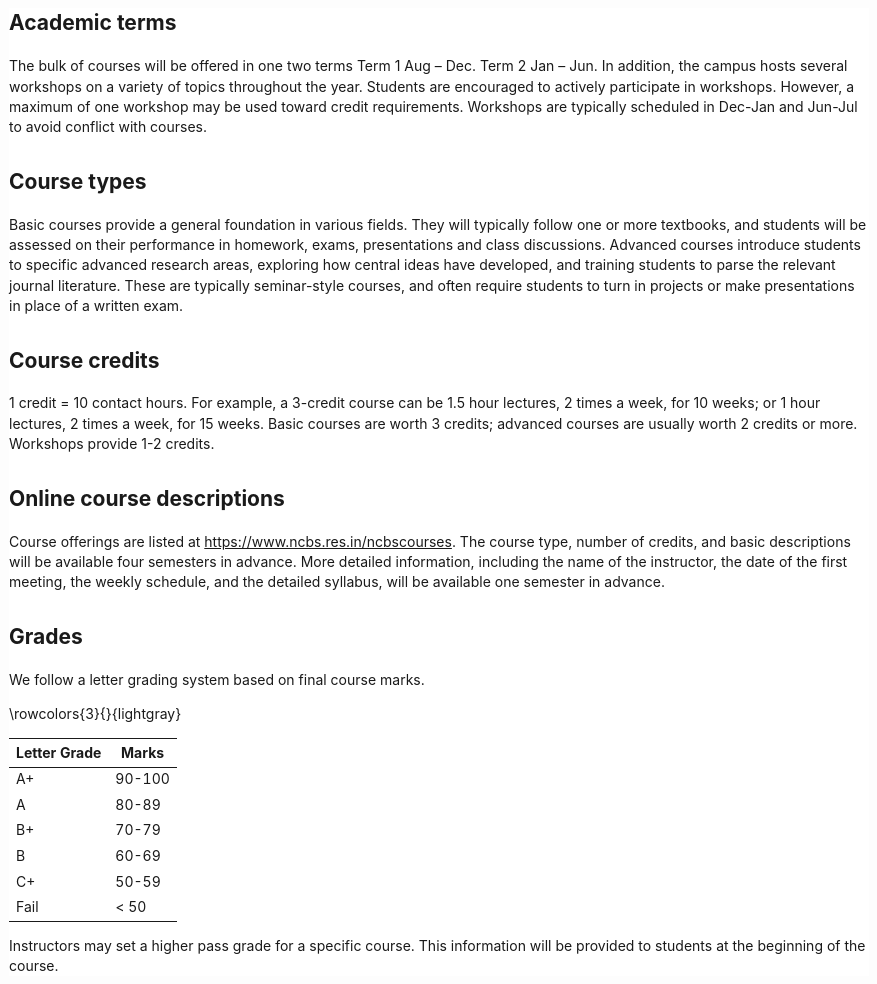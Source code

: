 ## Academic terms 

The bulk of courses will be offered in one two terms Term 1 Aug – Dec. Term 2
Jan – Jun. In addition, the campus hosts several workshops on a variety of
topics throughout the year.  Students are encouraged to actively participate in
workshops. However, a maximum of one workshop may be used toward credit
requirements.  Workshops are typically scheduled in Dec-Jan and Jun-Jul to avoid
conflict with courses.

## Course types 

Basic courses provide a general foundation in various fields. They will
typically follow one or more textbooks, and students will be assessed on their
performance in homework, exams, presentations and class discussions. Advanced
courses introduce students to specific advanced research areas, exploring how
central ideas have developed, and training students to parse the relevant
journal literature. These are typically seminar-style courses, and often require
students to turn in projects or make presentations in place of a written exam.

## Course credits 

1 credit = 10 contact hours. For example, a 3-credit course can be 1.5 hour
lectures, 2 times a week, for 10 weeks; or 1 hour lectures, 2 times a week, for
15 weeks. Basic courses are worth 3 credits; advanced courses are usually worth
2 credits or more. Workshops provide 1-2 credits.

## Online course descriptions 

Course offerings are listed at <https://www.ncbs.res.in/ncbscourses>. The course
type, number of credits, and basic descriptions will be available four semesters
in advance. More detailed information, including the name of the instructor, the
date of the first meeting, the weekly schedule, and the detailed syllabus, will
be available one semester in advance.

## Grades 

We follow a letter grading system based on final course marks.

\rowcolors{3}{}{lightgray}

  **Letter Grade** | **Marks**
  -----------------|------
  A+               | 90-100
  A                | 80-89
  B+               | 70-79
  B                | 60-69
  C+               | 50-59
  Fail             | < 50
 
Instructors may set a higher pass grade for a specific course. This
information will be provided to students at the beginning of the course.
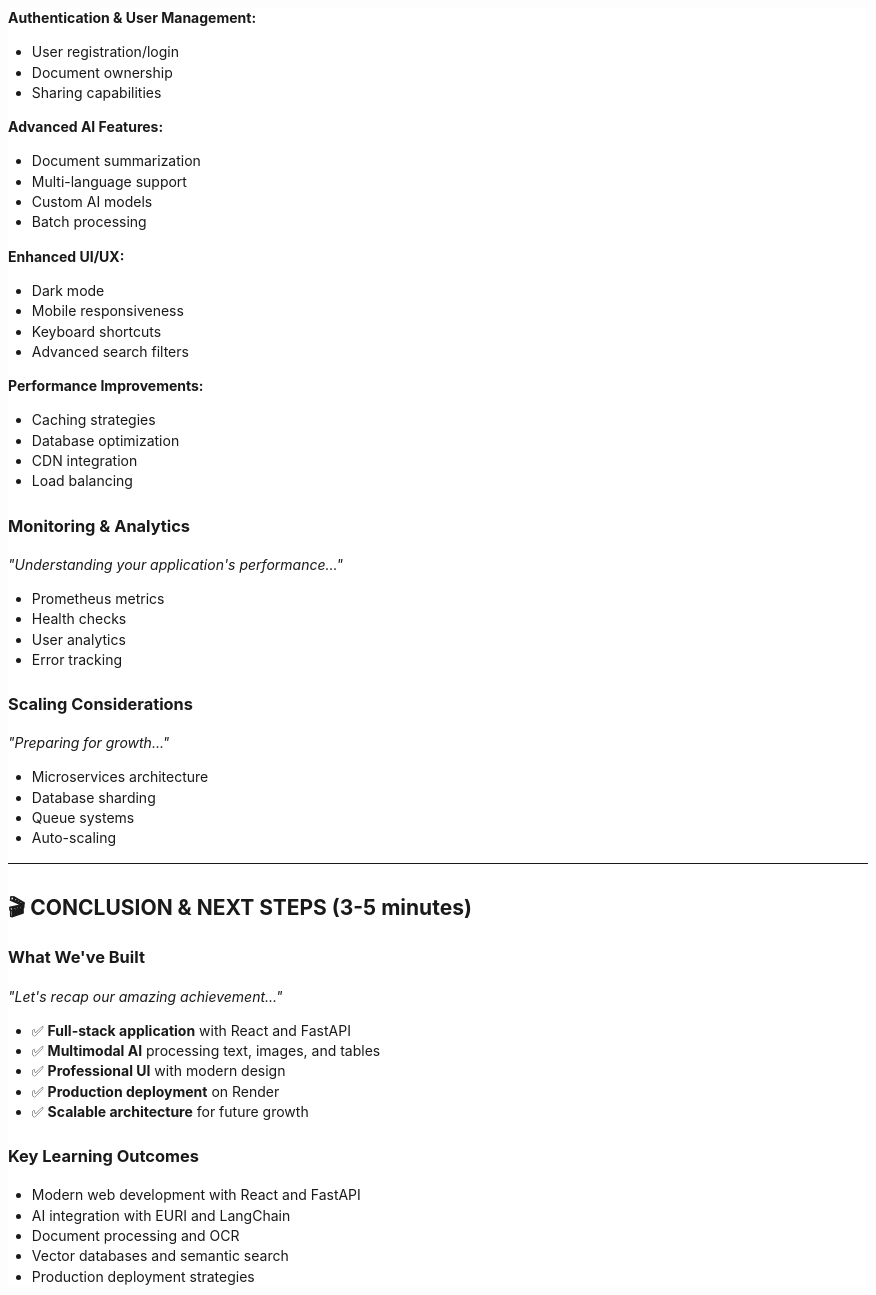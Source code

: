 **Authentication & User Management:**
- User registration/login
- Document ownership
- Sharing capabilities

**Advanced AI Features:**
- Document summarization
- Multi-language support
- Custom AI models
- Batch processing

**Enhanced UI/UX:**
- Dark mode
- Mobile responsiveness
- Keyboard shortcuts
- Advanced search filters

**Performance Improvements:**
- Caching strategies
- Database optimization
- CDN integration
- Load balancing

### **Monitoring & Analytics**
*"Understanding your application's performance..."*

- Prometheus metrics
- Health checks
- User analytics
- Error tracking

### **Scaling Considerations**
*"Preparing for growth..."*

- Microservices architecture
- Database sharding
- Queue systems
- Auto-scaling

---

## 🎬 **CONCLUSION & NEXT STEPS (3-5 minutes)**

### **What We've Built**
*"Let's recap our amazing achievement..."*

- ✅ **Full-stack application** with React and FastAPI
- ✅ **Multimodal AI** processing text, images, and tables
- ✅ **Professional UI** with modern design
- ✅ **Production deployment** on Render
- ✅ **Scalable architecture** for future growth

### **Key Learning Outcomes**
- Modern web development with React and FastAPI
- AI integration with EURI and LangChain
- Document processing and OCR
- Vector databases and semantic search
- Production deployment strategies
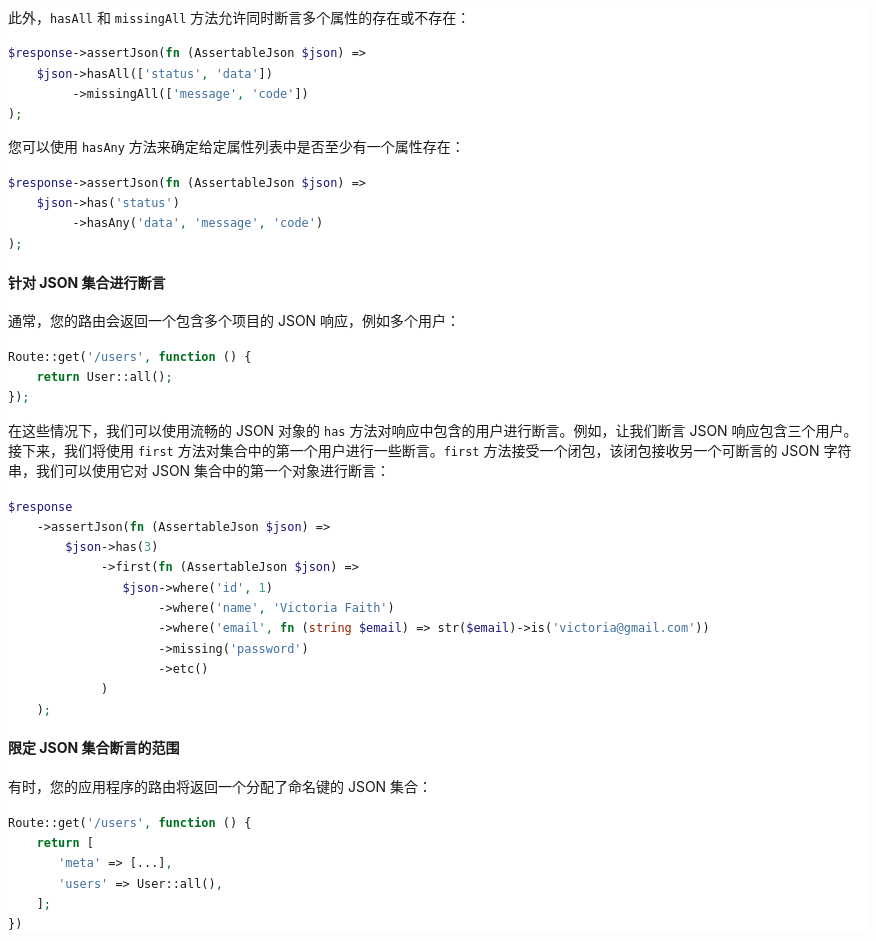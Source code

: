 此外，`hasAll` 和 `missingAll` 方法允许同时断言多个属性的存在或不存在：

```php
$response->assertJson(fn (AssertableJson $json) =>
    $json->hasAll(['status', 'data'])
         ->missingAll(['message', 'code'])
);
```

您可以使用 `hasAny` 方法来确定给定属性列表中是否至少有一个属性存在：

```php
$response->assertJson(fn (AssertableJson $json) =>
    $json->has('status')
         ->hasAny('data', 'message', 'code')
);
```

#### 针对 JSON 集合进行断言

通常，您的路由会返回一个包含多个项目的 JSON 响应，例如多个用户：

```php
Route::get('/users', function () {
    return User::all();
});
```

在这些情况下，我们可以使用流畅的 JSON 对象的 `has` 方法对响应中包含的用户进行断言。例如，让我们断言 JSON 响应包含三个用户。接下来，我们将使用 `first` 方法对集合中的第一个用户进行一些断言。`first` 方法接受一个闭包，该闭包接收另一个可断言的 JSON 字符串，我们可以使用它对 JSON 集合中的第一个对象进行断言：

```php
$response
    ->assertJson(fn (AssertableJson $json) =>
        $json->has(3)
             ->first(fn (AssertableJson $json) =>
                $json->where('id', 1)
                     ->where('name', 'Victoria Faith')
                     ->where('email', fn (string $email) => str($email)->is('victoria@gmail.com'))
                     ->missing('password')
                     ->etc()
             )
    );
```

#### 限定 JSON 集合断言的范围

有时，您的应用程序的路由将返回一个分配了命名键的 JSON 集合：

```php
Route::get('/users', function () {
    return [
       'meta' => [...],
       'users' => User::all(),
    ];
})
```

• • • • •

● **TASK GOAL**: No images belong in the copy. Transcribe every record exactly.

● **RESULT**:
Source code

: ## Academic terms 

The bulk of courses will be offered in one two terms Term 1 Aug – Dec. Term 2
Jan – Jun. In addition, the campus hosts several workshops on a variety of
topics throughout the year.  Students are encouraged to actively participate in
workshops. However, a maximum of one workshop may be used toward credit
requirements.  Workshops are typically scheduled in Dec-Jan and Jun-Jul to avoid
conflict with courses.

## Course types 

Basic courses provide a general foundation in various fields. They will
typically follow one or more textbooks, and students will be assessed on their
performance in homework, exams, presentations and class discussions. Advanced
courses introduce students to specific advanced research areas, exploring how
central ideas have developed, and training students to parse the relevant
journal literature. These are typically seminar-style courses, and often require
students to turn in projects or make presentations in place of a written exam.

## Course credits 

1 credit = 10 contact hours. For example, a 3-credit course can be 1.5 hour
lectures, 2 times a week, for 10 weeks; or 1 hour lectures, 2 times a week, for
15 weeks. Basic courses are worth 3 credits; advanced courses are usually worth
2 credits or more. Workshops provide 1-2 credits.

## Online course descriptions 

Course offerings are listed at <https://www.ncbs.res.in/ncbscourses>. The course
type, number of credits, and basic descriptions will be available four semesters
in advance. More detailed information, including the name of the instructor, the
date of the first meeting, the weekly schedule, and the detailed syllabus, will
be available one semester in advance.

## Grades 

We follow a letter grading system based on final course marks.

\rowcolors{3}{}{lightgray}

  **Letter Grade** | **Marks**
  -----------------|------
  A+               | 90-100
  A                | 80-89
  B+               | 70-79
  B                | 60-69
  C+               | 50-59
  Fail             | < 50
 
Instructors may set a higher pass grade for a specific course. This
information will be provided to students at the beginning of the course.
Source code

: **Authentication & User Management:**
- User registration/login
- Document ownership
- Sharing capabilities

**Advanced AI Features:**
- Document summarization
- Multi-language support
- Custom AI models
- Batch processing

**Enhanced UI/UX:**
- Dark mode
- Mobile responsiveness
- Keyboard shortcuts
- Advanced search filters

**Performance Improvements:**
- Caching strategies
- Database optimization
- CDN integration
- Load balancing

### **Monitoring & Analytics**
*"Understanding your application's performance..."*

- Prometheus metrics
- Health checks
- User analytics
- Error tracking

### **Scaling Considerations**
*"Preparing for growth..."*

- Microservices architecture
- Database sharding
- Queue systems
- Auto-scaling

---

## 🎬 **CONCLUSION & NEXT STEPS (3-5 minutes)**

### **What We've Built**
*"Let's recap our amazing achievement..."*

- ✅ **Full-stack application** with React and FastAPI
- ✅ **Multimodal AI** processing text, images, and tables
- ✅ **Professional UI** with modern design
- ✅ **Production deployment** on Render
- ✅ **Scalable architecture** for future growth

### **Key Learning Outcomes**
- Modern web development with React and FastAPI
- AI integration with EURI and LangChain
- Document processing and OCR
- Vector databases and semantic search
- Production deployment strategies
Source code

: 此外，`hasAll` 和 `missingAll` 方法允许同时断言多个属性的存在或不存在：

```php
$response->assertJson(fn (AssertableJson $json) =>
    $json->hasAll(['status', 'data'])
         ->missingAll(['message', 'code'])
);
```

您可以使用 `hasAny` 方法来确定给定属性列表中是否至少有一个属性存在：

```php
$response->assertJson(fn (AssertableJson $json) =>
    $json->has('status')
         ->hasAny('data', 'message', 'code')
);
```

#### 针对 JSON 集合进行断言

通常，您的路由会返回一个包含多个项目的 JSON 响应，例如多个用户：

```php
Route::get('/users', function () {
    return User::all();
});
```

在这些情况下，我们可以使用流畅的 JSON 对象的 `has` 方法对响应中包含的用户进行断言。例如，让我们断言 JSON 响应包含三个用户。接下来，我们将使用 `first` 方法对集合中的第一个用户进行一些断言。`first` 方法接受一个闭包，该闭包接收另一个可断言的 JSON 字符串，我们可以使用它对 JSON 集合中的第一个对象进行断言：

```php
$response
    ->assertJson(fn (AssertableJson $json) =>
        $json->has(3)
             ->first(fn (AssertableJson $json) =>
                $json->where('id', 1)
                     ->where('name', 'Victoria Faith')
                     ->where('email', fn (string $email) => str($email)->is('victoria@gmail.com'))
                     ->missing('password')
                     ->etc()
             )
    );
```

#### 限定 JSON 集合断言的范围

有时，您的应用程序的路由将返回一个分配了命名键的 JSON 集合：

```php
Route::get('/users', function () {
    return [
       'meta' => [...],
       'users' => User::all(),
    ];
})
```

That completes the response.